In order to change the sequence from left to right, the core of Diff algorithm lies in how to generate the minimum operation sequence and modify Index and Offset at the same time to realize the function of adding, deleting and changing.

  1. Del 2;” The “b” element was removed, and its corresponding Index was 2. In order to reduce the size of the patch package, only Index was stored except for the new element.

  2. “C “,” D “, “e” elements automatically move forward without operation;

  3. Addf(5); Add the element “f” in the fifth position.

For Offset, this is more complicated because each Section can have many elements. Finally, we get the final operation queue. Why is DexDiff able to do this with very little memory? This is because the DexDiff algorithm deals with each operation and does not need to read all the data at once. The data of DexDiff are as follows:



Through the implementation of DexDiff algorithm, we not only solved the performance loss of Dalvik platform, but also solved the problem of large patch package of Art platform. However, the disadvantage of this scheme is that the Rom volume is relatively large. Considering that the storage space of mobile devices is promoted relatively quickly, wechat can accept the cost of increasing the Rom space by dozens of meters.

The challenges of Android N

After the launch, I was full of confidence, but soon received a Crash from Huawei:



And the Crash only appeared on Android N, which was very shocking to us at that time. Did Android N not support Java hot patches? Have these two months of hard work been for nothing? All imagination is pale, only to continue to look for reasons inside the source code.

On the basis of the previous, this piece of research did not spend too much time, mainly due to the mixed compilation mode of Android N. For more detailed analysis, see the article Android N Hybrid compilation and The Impact of hot patches.

Challenges of OTA

Having just solved the Android N problem, I’m still basking in my own triumph. The front line soon came bad news, Xiaomi feedback that some users of the development version of wechat when the launch of black screen, or even ANR.

At that time, the first reaction was impossible. All DexOpt operations were put into a separate process. Why only appeared on the Art platform? Why mi development version user feedback is more? After analysis, we found that the optimized Odex file has validity check:

  • Dalvik platform: Modtime/CRC…

  • Art platform: checksum/image_checksum/image_offset…
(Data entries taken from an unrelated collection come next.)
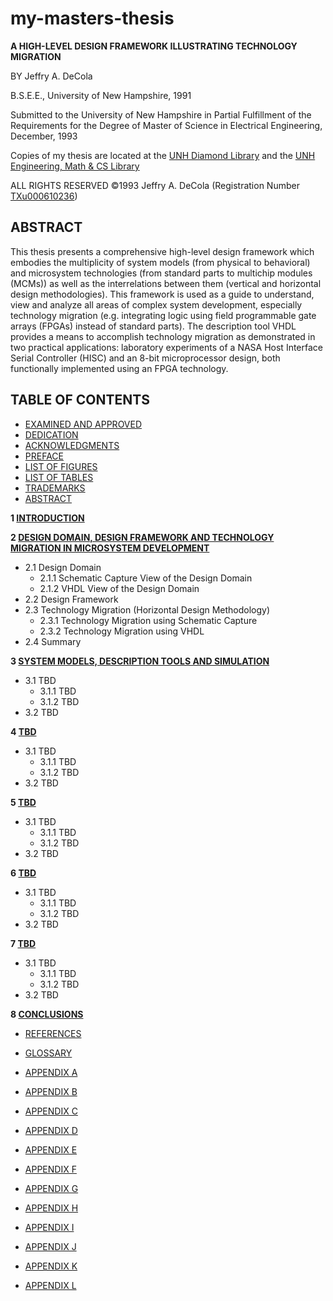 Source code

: # my-masters-thesis

**A HIGH-LEVEL DESIGN FRAMEWORK ILLUSTRATING TECHNOLOGY MIGRATION**

BY Jeffry A. DeCola

B.S.E.E., University of New Hampshire, 1991

Submitted to the University of New Hampshire
in Partial Fulfillment of the Requirements for the Degree of
Master of Science
in
Electrical Engineering,
December, 1993

Copies of my thesis are located at the
[UNH Diamond Library](https://unh.primo.exlibrisgroup.com/permalink/01USNH_UNH/121i3ml/alma991007116219805221)
and the
[UNH Engineering, Math & CS Library](https://unh.primo.exlibrisgroup.com/permalink/01USNH_UNH/121i3ml/alma991007116219805221)

ALL RIGHTS RESERVED
&copy;1993 Jeffry A. DeCola
(Registration Number [TXu000610236](https://cocatalog.loc.gov/cgi-bin/Pwebrecon.cgi?Search_Arg=TXu000610236&Search_Code=REGS&PID=lloaWKm0G2JQphbL-_dy2nn9IG994&SEQ=20200928153521&CNT=25&HIST=1))

## ABSTRACT

This thesis presents a comprehensive high-level design framework which
embodies the multiplicity of system models (from physical to behavioral)
and microsystem technologies (from standard parts to multichip modules (MCMs))
as well as the interrelations between them (vertical and horizontal design
methodologies). This framework is used as a guide to understand, view and
analyze all areas of complex system development, especially technology
migration (e.g. integrating logic using field programmable gate arrays (FPGAs)
instead of standard parts). The description tool VHDL provides a means to
accomplish technology migration as demonstrated in two practical applications:
laboratory experiments of a NASA Host Interface Serial Controller (HISC) and
an 8-bit microprocessor design, both functionally implemented using an
FPGA technology.

## TABLE OF CONTENTS

* [EXAMINED AND APPROVED](https://github.com/JeffDeCola/my-masters-thesis/blob/master/examined-and-approved/examined-and-approved.md)
* [DEDICATION](https://github.com/JeffDeCola/my-masters-thesis/blob/master/dedication/dedication.md)
* [ACKNOWLEDGMENTS](https://github.com/JeffDeCola/my-masters-thesis/blob/master/acknowledgements/acknowledgements.md)
* [PREFACE](https://github.com/JeffDeCola/my-masters-thesis/blob/master/preface/preface.md)
* [LIST OF FIGURES](https://github.com/JeffDeCola/my-masters-thesis/blob/master/list-of-figures/list-of-figures.md)
* [LIST OF TABLES](https://github.com/JeffDeCola/my-masters-thesis/blob/master/list-of-tables/list-of-tables.md)
* [TRADEMARKS](https://github.com/JeffDeCola/my-masters-thesis/blob/master/trademarks/trademarks.md)
* [ABSTRACT](https://github.com/JeffDeCola/my-masters-thesis/blob/master/abstract/abstract.md)

**1 [INTRODUCTION](https://github.com/JeffDeCola/my-masters-thesis/blob/master/chapters/chapter-1/chapter-1.md)**

**2 [DESIGN DOMAIN, DESIGN FRAMEWORK AND TECHNOLOGY MIGRATION IN MICROSYSTEM DEVELOPMENT](https://github.com/JeffDeCola/my-masters-thesis/blob/master/chapters/chapter-2/chapter-2.md)**

* 2.1 Design Domain
  * 2.1.1 Schematic Capture View of the Design Domain
  * 2.1.2 VHDL View of the Design Domain
* 2.2 Design Framework
* 2.3 Technology Migration (Horizontal Design Methodology)
  * 2.3.1 Technology Migration using Schematic Capture
  * 2.3.2 Technology Migration using VHDL
* 2.4 Summary

**3 [SYSTEM MODELS, DESCRIPTION TOOLS AND SIMULATION](https://github.com/JeffDeCola/my-masters-thesis/blob/master/chapters/chapter-1/chapter-3.md)**

* 3.1 TBD
  * 3.1.1 TBD
  * 3.1.2 TBD
* 3.2 TBD

**4 [TBD](https://github.com/JeffDeCola/my-masters-thesis/blob/master/chapters/chapter-4/chapter-4.md)**

* 3.1 TBD
  * 3.1.1 TBD
  * 3.1.2 TBD
* 3.2 TBD

**5 [TBD](https://github.com/JeffDeCola/my-masters-thesis/blob/master/chapters/chapter-5/chapter-5.md)**

* 3.1 TBD
  * 3.1.1 TBD
  * 3.1.2 TBD
* 3.2 TBD

**6 [TBD](https://github.com/JeffDeCola/my-masters-thesis/blob/master/chapters/chapter-6/chapter-6.md)**

* 3.1 TBD
  * 3.1.1 TBD
  * 3.1.2 TBD
* 3.2 TBD

**7 [TBD](https://github.com/JeffDeCola/my-masters-thesis/blob/master/chapters/chapter-7/chapter-7.md)**

* 3.1 TBD
  * 3.1.1 TBD
  * 3.1.2 TBD
* 3.2 TBD

**8 [CONCLUSIONS](https://github.com/JeffDeCola/my-masters-thesis/blob/master/chapters/chapter-8/chapter-8.md)**

* [REFERENCES](https://github.com/JeffDeCola/my-masters-thesis/blob/master/references/references.md)
* [GLOSSARY](https://github.com/JeffDeCola/my-masters-thesis/blob/master/glossary/glossary.md)

* [APPENDIX A](https://github.com/JeffDeCola/my-masters-thesis/blob/master/appendices/appendix-a/appendix-a.md)
* [APPENDIX B](https://github.com/JeffDeCola/my-masters-thesis/blob/master/appendices/appendix-b/appendix-b.md)
* [APPENDIX C](https://github.com/JeffDeCola/my-masters-thesis/blob/master/appendices/appendix-c/appendix-c.md)
* [APPENDIX D](https://github.com/JeffDeCola/my-masters-thesis/blob/master/appendices/appendix-d/appendix-d.md)
* [APPENDIX E](https://github.com/JeffDeCola/my-masters-thesis/blob/master/appendices/appendix-e/appendix-e.md)
* [APPENDIX F](https://github.com/JeffDeCola/my-masters-thesis/blob/master/appendices/appendix-f/appendix-f.md)
* [APPENDIX G](https://github.com/JeffDeCola/my-masters-thesis/blob/master/appendices/appendix-g/appendix-g.md)
* [APPENDIX H](https://github.com/JeffDeCola/my-masters-thesis/blob/master/appendices/appendix-h/appendix-h.md)
* [APPENDIX I](https://github.com/JeffDeCola/my-masters-thesis/blob/master/appendices/appendix-i/appendix-i.md)
* [APPENDIX J](https://github.com/JeffDeCola/my-masters-thesis/blob/master/appendices/appendix-j/appendix-j.md)
* [APPENDIX K](https://github.com/JeffDeCola/my-masters-thesis/blob/master/appendices/appendix-k/appendix-k.md)
* [APPENDIX L](https://github.com/JeffDeCola/my-masters-thesis/blob/master/appendices/appendix-l/appendix-l.md)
This is very easy to understand, because after OTA, the system image has changed, and the offset address used by image in odex file is probably wrong. For classn. dex files, re-dex2OAT has been completed in OTA upgrade systems, while patches are dynamically loaded and can only be executed synchronously at first execution.

This can take up to ten seconds, black screen and even ANR is very easy to understand. So why is it that only Xiaomi users give more feedback? This is also because the development version of Xiaomi will push the system upgrade every week.

At that point, we re-examined the idea of full synthesis and again doubted the principle of the scheme itself, which brought the following costs on the Art platform:

  1. Black screen after OTA; Loading interface may be possible, but it is not a good solution.

  2. Rom volume problem; For a Dex of 10M, the oDEX product in Dalvik is only about 11M, but on Art platform, it can reach more than 30m.

  3. Android N issues; Android N struggled with mixed compilation, but was abandoned by the patch-full synthesis mechanism. This is because dynamically loaded Dex is still fully compiled.

In retrospect, the Qzone scheme only packs the required classes into patches and pushes them, which may result in large patches on the Art platform, but it is certainly much, much less than the fully synthesized Dex. Here, we put forward the idea of platform synthesis, that is, synthesis of full Dex on Dalvik platform and synthesis of small Dex required on Art platform.

DexDiff algorithm is already very complex, in fact, it is even more difficult to achieve sub-platform synthesis.



The main difficulties are as follows:

  • Small Dex class collection; What classes should be in this little Dex?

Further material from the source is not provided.